◆ **WHAT THE TASK ASKS**
Transcribe the entries exactly as given and skip whatever images they hold.

◆ ◆ ◆ ◆

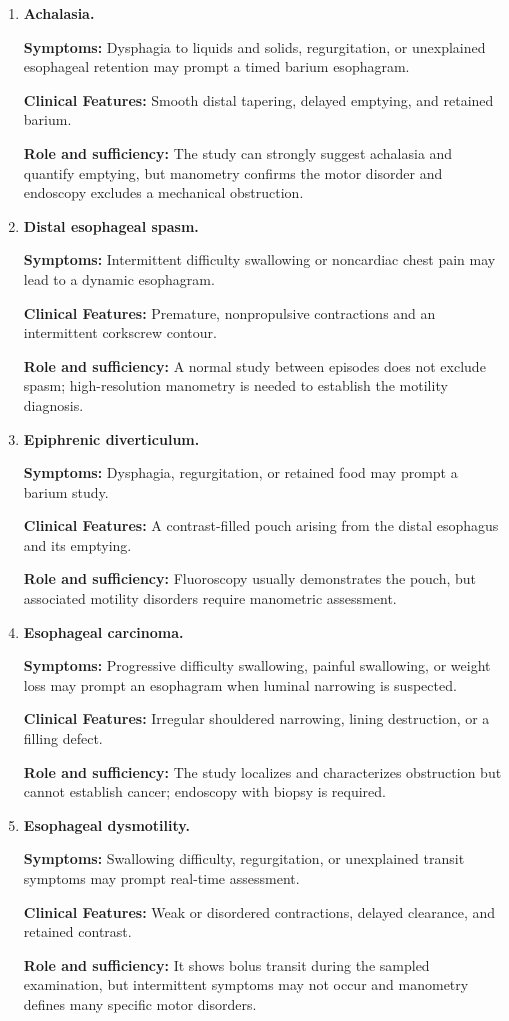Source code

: \begin{enumerate}[leftmargin=*,itemsep=0.45em,topsep=0.4em]
\item \textbf{Achalasia.}\par\noindent\textbf{Symptoms:} Dysphagia to liquids and solids, regurgitation, or unexplained esophageal retention may prompt a timed barium esophagram.\par\noindent\textbf{Clinical Features:} Smooth distal tapering, delayed emptying, and retained barium.\par\noindent\textbf{Role and sufficiency:} The study can strongly suggest achalasia and quantify emptying, but manometry confirms the motor disorder and endoscopy excludes a mechanical obstruction.
\item \textbf{Distal esophageal spasm.}\par\noindent\textbf{Symptoms:} Intermittent difficulty swallowing or noncardiac chest pain may lead to a dynamic esophagram.\par\noindent\textbf{Clinical Features:} Premature, nonpropulsive contractions and an intermittent corkscrew contour.\par\noindent\textbf{Role and sufficiency:} A normal study between episodes does not exclude spasm; high-resolution manometry is needed to establish the motility diagnosis.
\item \textbf{Epiphrenic diverticulum.}\par\noindent\textbf{Symptoms:} Dysphagia, regurgitation, or retained food may prompt a barium study.\par\noindent\textbf{Clinical Features:} A contrast-filled pouch arising from the distal esophagus and its emptying.\par\noindent\textbf{Role and sufficiency:} Fluoroscopy usually demonstrates the pouch, but associated motility disorders require manometric assessment.
\item \textbf{Esophageal carcinoma.}\par\noindent\textbf{Symptoms:} Progressive difficulty swallowing, painful swallowing, or weight loss may prompt an esophagram when luminal narrowing is suspected.\par\noindent\textbf{Clinical Features:} Irregular shouldered narrowing, lining destruction, or a filling defect.\par\noindent\textbf{Role and sufficiency:} The study localizes and characterizes obstruction but cannot establish cancer; endoscopy with biopsy is required.
\item \textbf{Esophageal dysmotility.}\par\noindent\textbf{Symptoms:} Swallowing difficulty, regurgitation, or unexplained transit symptoms may prompt real-time assessment.\par\noindent\textbf{Clinical Features:} Weak or disordered contractions, delayed clearance, and retained contrast.\par\noindent\textbf{Role and sufficiency:} It shows bolus transit during the sampled examination, but intermittent symptoms may not occur and manometry defines many specific motor disorders.

\end{enumerate}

◆ ◆ ◆ ◆

◆ **EXERCISE SOLUTION**
Source code

: \begin{enumerate}[leftmargin=*,itemsep=0.45em,topsep=0.4em]
\item \textbf{Achalasia.}\par\noindent\textbf{Symptoms:} Dysphagia to liquids and solids, regurgitation, or unexplained esophageal retention may prompt a timed barium esophagram.\par\noindent\textbf{Clinical Features:} Smooth distal tapering, delayed emptying, and retained barium.\par\noindent\textbf{Role and sufficiency:} The study can strongly suggest achalasia and quantify emptying, but manometry confirms the motor disorder and endoscopy excludes a mechanical obstruction.
\item \textbf{Distal esophageal spasm.}\par\noindent\textbf{Symptoms:} Intermittent difficulty swallowing or noncardiac chest pain may lead to a dynamic esophagram.\par\noindent\textbf{Clinical Features:} Premature, nonpropulsive contractions and an intermittent corkscrew contour.\par\noindent\textbf{Role and sufficiency:} A normal study between episodes does not exclude spasm; high-resolution manometry is needed to establish the motility diagnosis.
\item \textbf{Epiphrenic diverticulum.}\par\noindent\textbf{Symptoms:} Dysphagia, regurgitation, or retained food may prompt a barium study.\par\noindent\textbf{Clinical Features:} A contrast-filled pouch arising from the distal esophagus and its emptying.\par\noindent\textbf{Role and sufficiency:} Fluoroscopy usually demonstrates the pouch, but associated motility disorders require manometric assessment.
\item \textbf{Esophageal carcinoma.}\par\noindent\textbf{Symptoms:} Progressive difficulty swallowing, painful swallowing, or weight loss may prompt an esophagram when luminal narrowing is suspected.\par\noindent\textbf{Clinical Features:} Irregular shouldered narrowing, lining destruction, or a filling defect.\par\noindent\textbf{Role and sufficiency:} The study localizes and characterizes obstruction but cannot establish cancer; endoscopy with biopsy is required.
\item \textbf{Esophageal dysmotility.}\par\noindent\textbf{Symptoms:} Swallowing difficulty, regurgitation, or unexplained transit symptoms may prompt real-time assessment.\par\noindent\textbf{Clinical Features:} Weak or disordered contractions, delayed clearance, and retained contrast.\par\noindent\textbf{Role and sufficiency:} It shows bolus transit during the sampled examination, but intermittent symptoms may not occur and manometry defines many specific motor disorders.

\end{enumerate}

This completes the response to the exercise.